> [Records for this task]:
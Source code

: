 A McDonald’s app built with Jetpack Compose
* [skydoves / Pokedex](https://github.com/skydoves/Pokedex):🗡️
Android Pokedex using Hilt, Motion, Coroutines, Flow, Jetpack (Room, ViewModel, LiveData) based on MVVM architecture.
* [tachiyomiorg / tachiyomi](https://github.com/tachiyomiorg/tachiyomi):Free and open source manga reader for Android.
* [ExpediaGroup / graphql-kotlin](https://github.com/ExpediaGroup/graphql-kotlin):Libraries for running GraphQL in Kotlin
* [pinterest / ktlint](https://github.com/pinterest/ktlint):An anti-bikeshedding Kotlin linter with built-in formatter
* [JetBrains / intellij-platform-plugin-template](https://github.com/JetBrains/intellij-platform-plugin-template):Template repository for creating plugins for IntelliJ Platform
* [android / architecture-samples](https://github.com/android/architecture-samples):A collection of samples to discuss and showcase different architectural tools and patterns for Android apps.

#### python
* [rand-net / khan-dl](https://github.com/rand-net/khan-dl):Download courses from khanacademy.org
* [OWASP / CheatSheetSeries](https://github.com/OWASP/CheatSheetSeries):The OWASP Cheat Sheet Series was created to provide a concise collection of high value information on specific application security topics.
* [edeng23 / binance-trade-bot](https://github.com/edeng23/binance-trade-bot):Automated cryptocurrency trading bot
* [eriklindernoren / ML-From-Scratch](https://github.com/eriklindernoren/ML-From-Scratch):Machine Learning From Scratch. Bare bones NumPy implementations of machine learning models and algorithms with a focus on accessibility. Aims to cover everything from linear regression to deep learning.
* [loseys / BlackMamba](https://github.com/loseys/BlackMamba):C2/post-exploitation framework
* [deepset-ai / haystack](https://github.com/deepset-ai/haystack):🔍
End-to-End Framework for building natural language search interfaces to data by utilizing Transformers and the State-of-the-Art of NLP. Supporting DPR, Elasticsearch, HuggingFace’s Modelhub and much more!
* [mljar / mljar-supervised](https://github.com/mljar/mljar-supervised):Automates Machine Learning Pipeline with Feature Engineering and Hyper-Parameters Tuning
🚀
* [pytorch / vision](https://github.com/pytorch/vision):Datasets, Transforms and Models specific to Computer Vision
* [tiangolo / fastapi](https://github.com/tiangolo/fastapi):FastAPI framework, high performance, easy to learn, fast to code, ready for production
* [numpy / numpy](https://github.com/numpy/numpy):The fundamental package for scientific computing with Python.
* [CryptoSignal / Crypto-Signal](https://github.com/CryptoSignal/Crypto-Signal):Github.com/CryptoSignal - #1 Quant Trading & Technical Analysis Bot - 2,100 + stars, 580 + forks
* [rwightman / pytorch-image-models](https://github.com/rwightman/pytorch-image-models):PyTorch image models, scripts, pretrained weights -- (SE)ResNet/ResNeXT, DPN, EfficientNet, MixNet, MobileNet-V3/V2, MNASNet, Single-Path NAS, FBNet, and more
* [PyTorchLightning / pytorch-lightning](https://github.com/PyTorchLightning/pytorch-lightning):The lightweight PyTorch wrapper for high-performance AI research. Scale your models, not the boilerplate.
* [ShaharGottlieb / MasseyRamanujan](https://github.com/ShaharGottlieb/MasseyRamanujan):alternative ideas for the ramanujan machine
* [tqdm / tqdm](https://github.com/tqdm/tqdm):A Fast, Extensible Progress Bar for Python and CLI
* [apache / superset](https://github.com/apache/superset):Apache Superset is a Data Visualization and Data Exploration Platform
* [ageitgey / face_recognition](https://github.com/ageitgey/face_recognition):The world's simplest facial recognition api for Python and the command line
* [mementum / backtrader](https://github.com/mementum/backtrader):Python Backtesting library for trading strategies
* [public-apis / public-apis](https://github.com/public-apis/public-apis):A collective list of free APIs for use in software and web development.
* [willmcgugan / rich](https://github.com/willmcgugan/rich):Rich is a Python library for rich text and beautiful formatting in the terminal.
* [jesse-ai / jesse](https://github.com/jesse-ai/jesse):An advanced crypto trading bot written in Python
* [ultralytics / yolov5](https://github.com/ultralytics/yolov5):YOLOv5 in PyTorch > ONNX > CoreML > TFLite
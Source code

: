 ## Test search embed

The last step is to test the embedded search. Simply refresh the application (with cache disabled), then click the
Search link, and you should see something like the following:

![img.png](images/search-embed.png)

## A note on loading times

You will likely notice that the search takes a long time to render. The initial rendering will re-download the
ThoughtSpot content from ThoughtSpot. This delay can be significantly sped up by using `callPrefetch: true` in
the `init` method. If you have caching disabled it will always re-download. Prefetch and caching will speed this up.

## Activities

> [Task goal]: If a line in the entries contains "Platform", copy it.

> [Response area]:
* [JetBrains / intellij-platform-plugin-template](https://github.com/JetBrains/intellij-platform-plugin-template):Template repository for creating plugins for IntelliJ Platform
* [apache / superset](https://github.com/apache/superset):Apache Superset is a Data Visualization and Data Exploration Platform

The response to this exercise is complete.